#### [Activity]
In the entries below, count the lines that include the word "where" and reply with the number alone.

Document images with source code

■ ■ ■ ■ ■

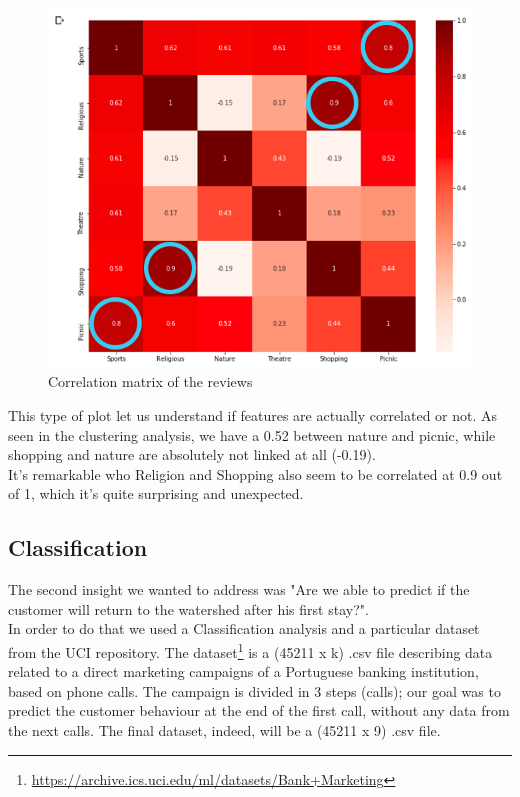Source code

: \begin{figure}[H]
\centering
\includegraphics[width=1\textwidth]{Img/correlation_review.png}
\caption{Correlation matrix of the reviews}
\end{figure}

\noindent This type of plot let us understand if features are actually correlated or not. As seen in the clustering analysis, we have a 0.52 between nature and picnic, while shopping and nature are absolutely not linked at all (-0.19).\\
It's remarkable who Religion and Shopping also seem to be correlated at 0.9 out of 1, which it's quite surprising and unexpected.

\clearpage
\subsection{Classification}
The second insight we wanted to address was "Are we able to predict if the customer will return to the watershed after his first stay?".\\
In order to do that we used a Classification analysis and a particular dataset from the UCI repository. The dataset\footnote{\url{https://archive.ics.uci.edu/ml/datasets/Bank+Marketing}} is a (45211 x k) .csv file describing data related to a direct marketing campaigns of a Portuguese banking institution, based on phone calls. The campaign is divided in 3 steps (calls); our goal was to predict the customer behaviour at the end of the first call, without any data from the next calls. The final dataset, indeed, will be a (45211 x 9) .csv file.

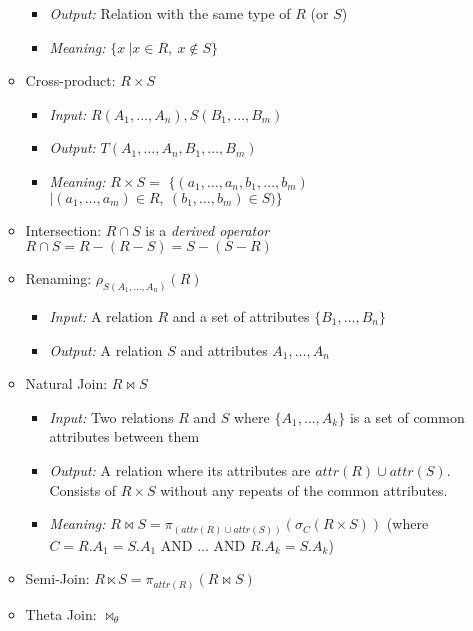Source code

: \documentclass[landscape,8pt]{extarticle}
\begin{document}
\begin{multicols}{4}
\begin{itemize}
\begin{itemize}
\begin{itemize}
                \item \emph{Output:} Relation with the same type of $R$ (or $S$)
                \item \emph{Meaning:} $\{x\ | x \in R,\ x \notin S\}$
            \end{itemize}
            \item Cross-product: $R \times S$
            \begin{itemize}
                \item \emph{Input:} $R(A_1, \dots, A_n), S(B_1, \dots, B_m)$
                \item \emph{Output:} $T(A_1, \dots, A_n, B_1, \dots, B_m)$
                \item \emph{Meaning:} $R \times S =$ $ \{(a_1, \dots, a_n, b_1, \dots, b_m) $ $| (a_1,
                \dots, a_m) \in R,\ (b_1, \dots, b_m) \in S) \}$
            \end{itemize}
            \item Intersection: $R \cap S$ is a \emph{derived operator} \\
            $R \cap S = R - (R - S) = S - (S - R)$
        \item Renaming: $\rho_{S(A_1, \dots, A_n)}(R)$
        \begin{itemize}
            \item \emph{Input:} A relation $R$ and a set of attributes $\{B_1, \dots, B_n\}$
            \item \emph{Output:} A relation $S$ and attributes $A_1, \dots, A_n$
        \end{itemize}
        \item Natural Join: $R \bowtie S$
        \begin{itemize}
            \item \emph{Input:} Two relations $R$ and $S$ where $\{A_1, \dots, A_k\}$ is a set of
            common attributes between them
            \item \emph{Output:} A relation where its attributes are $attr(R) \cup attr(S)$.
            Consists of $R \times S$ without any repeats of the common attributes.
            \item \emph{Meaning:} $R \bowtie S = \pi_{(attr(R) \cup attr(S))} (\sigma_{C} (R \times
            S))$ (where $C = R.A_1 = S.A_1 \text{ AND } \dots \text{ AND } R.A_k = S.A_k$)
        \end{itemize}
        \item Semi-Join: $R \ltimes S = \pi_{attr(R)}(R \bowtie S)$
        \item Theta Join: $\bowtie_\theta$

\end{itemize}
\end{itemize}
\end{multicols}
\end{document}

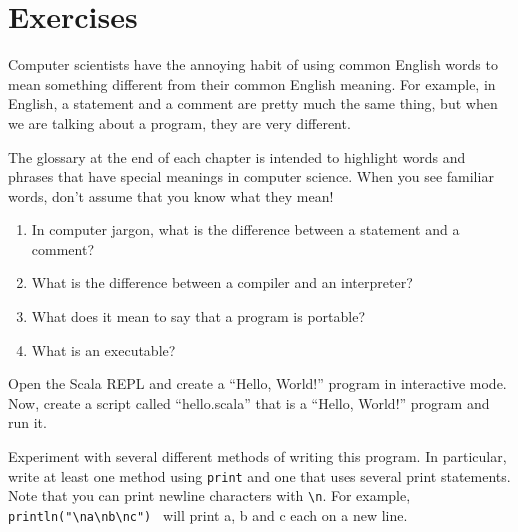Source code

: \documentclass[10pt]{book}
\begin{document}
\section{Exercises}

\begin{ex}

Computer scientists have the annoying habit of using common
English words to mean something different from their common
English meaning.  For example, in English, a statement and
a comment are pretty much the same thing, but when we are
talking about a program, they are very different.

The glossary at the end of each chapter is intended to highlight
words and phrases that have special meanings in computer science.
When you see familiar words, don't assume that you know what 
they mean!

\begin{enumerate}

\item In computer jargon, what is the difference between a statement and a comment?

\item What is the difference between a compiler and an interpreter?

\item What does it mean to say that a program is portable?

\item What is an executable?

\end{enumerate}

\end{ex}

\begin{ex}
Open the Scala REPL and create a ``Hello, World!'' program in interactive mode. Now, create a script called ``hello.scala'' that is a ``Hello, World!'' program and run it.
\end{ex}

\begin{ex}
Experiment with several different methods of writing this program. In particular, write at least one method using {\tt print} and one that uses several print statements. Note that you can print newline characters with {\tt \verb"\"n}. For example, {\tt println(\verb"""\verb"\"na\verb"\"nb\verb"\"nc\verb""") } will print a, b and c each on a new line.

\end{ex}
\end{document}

■ ■ ■ ■ ■

#### [Answer to this exercise]
3